[[ TASK INPUTS, beginning ]]

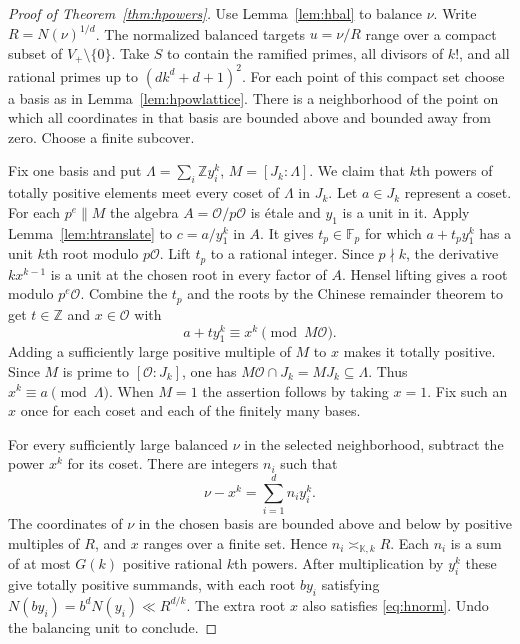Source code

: \documentclass[11pt,letterpaper]{article}
\theoremstyle{definition}
\numberwithin{equation}{section}
\begin{document}
\begin{proof}[Proof of Theorem~\ref{thm:hpowers}]
Use Lemma~\ref{lem:hbal} to balance $\nu$. Write $R=N(\nu)^{1/d}$. The normalized balanced targets $u=\nu/R$ range over a compact subset
of $V_+\setminus\{0\}$. Take $S$ to contain the ramified primes, all
divisors of $k!$, and all rational primes up to $(dk^d+d+1)^2$.
For each point of this compact set choose a basis as in
Lemma~\ref{lem:hpowlattice}. There is a neighborhood of the point
on which all coordinates in that basis are bounded above and
bounded away from zero. Choose a finite subcover.

Fix one basis and put $\Lambda=\sum_i\mathbb Z y_i^k$, $M=[J_k:\Lambda]$.
We claim that $k$th powers of totally positive elements meet every
coset of $\Lambda$ in $J_k$. Let $a\in J_k$ represent a coset.
For each $p^e\parallel M$ the algebra $A=\mathcal O/p\mathcal O$ is
\'etale and $y_1$ is a unit in it. Apply Lemma~\ref{lem:htranslate}
to $c=a/y_1^k$ in $A$. It gives $t_p\in\mathbb F_p$ for which
$a+t_p y_1^k$ has a unit $k$th root modulo $p\mathcal O$.
Lift $t_p$ to a rational integer. Since $p\nmid k$, the derivative
$kx^{k-1}$ is a unit at the chosen root in every factor of $A$.
Hensel lifting gives a root modulo $p^e\mathcal O$.
Combine the $t_p$ and the roots by the Chinese remainder theorem to get
$t\in\mathbb Z$ and $x\in\mathcal O$ with
\[
                      a+t y_1^k\equiv x^k\pmod {M\mathcal O}.
\]
Adding a sufficiently large positive multiple of $M$ to $x$ makes
it totally positive. Since $M$ is prime to $[\mathcal O:J_k]$,
one has $M\mathcal O\cap J_k=MJ_k\subseteq\Lambda$.
Thus $x^k\equiv a\pmod\Lambda$. When $M=1$ the assertion follows
by taking $x=1$. Fix such an $x$ once for each coset and each of
the finitely many bases.

For every sufficiently large balanced $\nu$ in the selected
neighborhood, subtract the power $x^k$ for its coset. There are
integers $n_i$ such that
\[
                        \nu-x^k=\sum_{i=1}^d n_i y_i^k .
\]
The coordinates of $\nu$ in the chosen basis are bounded above and
below by positive multiples of $R$, and $x$ ranges over a finite set.
Hence $n_i\asymp_{\mathbb K,k}R$. Each $n_i$ is a sum of at most $G(k)$
positive rational $k$th powers. After multiplication by $y_i^k$ these
give totally positive summands, with each root $b y_i$ satisfying
$N(b y_i)=b^dN(y_i)\ll R^{d/k}$. The extra root $x$ also satisfies
\eqref{eq:hnorm}. Undo the balancing unit to conclude.
\end{proof}
\end{document}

[[ TASK INPUTS, end ]]

■ **TASK DESCRIPTION**
The required output is the lines from the one holding "factor of $A$." through the last line of the entries above, copied exactly.

■ **RESPONSE FOR THIS EXERCISE**
$kx^{k-1}$ is a unit at the chosen root in every factor of $A$.
Hensel lifting gives a root modulo $p^e\mathcal O$.
Combine the $t_p$ and the roots by the Chinese remainder theorem to get
$t\in\mathbb Z$ and $x\in\mathcal O$ with
\[
                      a+t y_1^k\equiv x^k\pmod {M\mathcal O}.
\]
Adding a sufficiently large positive multiple of $M$ to $x$ makes
it totally positive. Since $M$ is prime to $[\mathcal O:J_k]$,
one has $M\mathcal O\cap J_k=MJ_k\subseteq\Lambda$.
Thus $x^k\equiv a\pmod\Lambda$. When $M=1$ the assertion follows
by taking $x=1$. Fix such an $x$ once for each coset and each of
the finitely many bases.

For every sufficiently large balanced $\nu$ in the selected
neighborhood, subtract the power $x^k$ for its coset. There are
integers $n_i$ such that
\[
                        \nu-x^k=\sum_{i=1}^d n_i y_i^k .
\]
The coordinates of $\nu$ in the chosen basis are bounded above and
below by positive multiples of $R$, and $x$ ranges over a finite set.
Hence $n_i\asymp_{\mathbb K,k}R$. Each $n_i$ is a sum of at most $G(k)$
positive rational $k$th powers. After multiplication by $y_i^k$ these
give totally positive summands, with each root $b y_i$ satisfying
$N(b y_i)=b^dN(y_i)\ll R^{d/k}$. The extra root $x$ also satisfies
\eqref{eq:hnorm}. Undo the balancing unit to conclude.
\end{proof}
\end{document}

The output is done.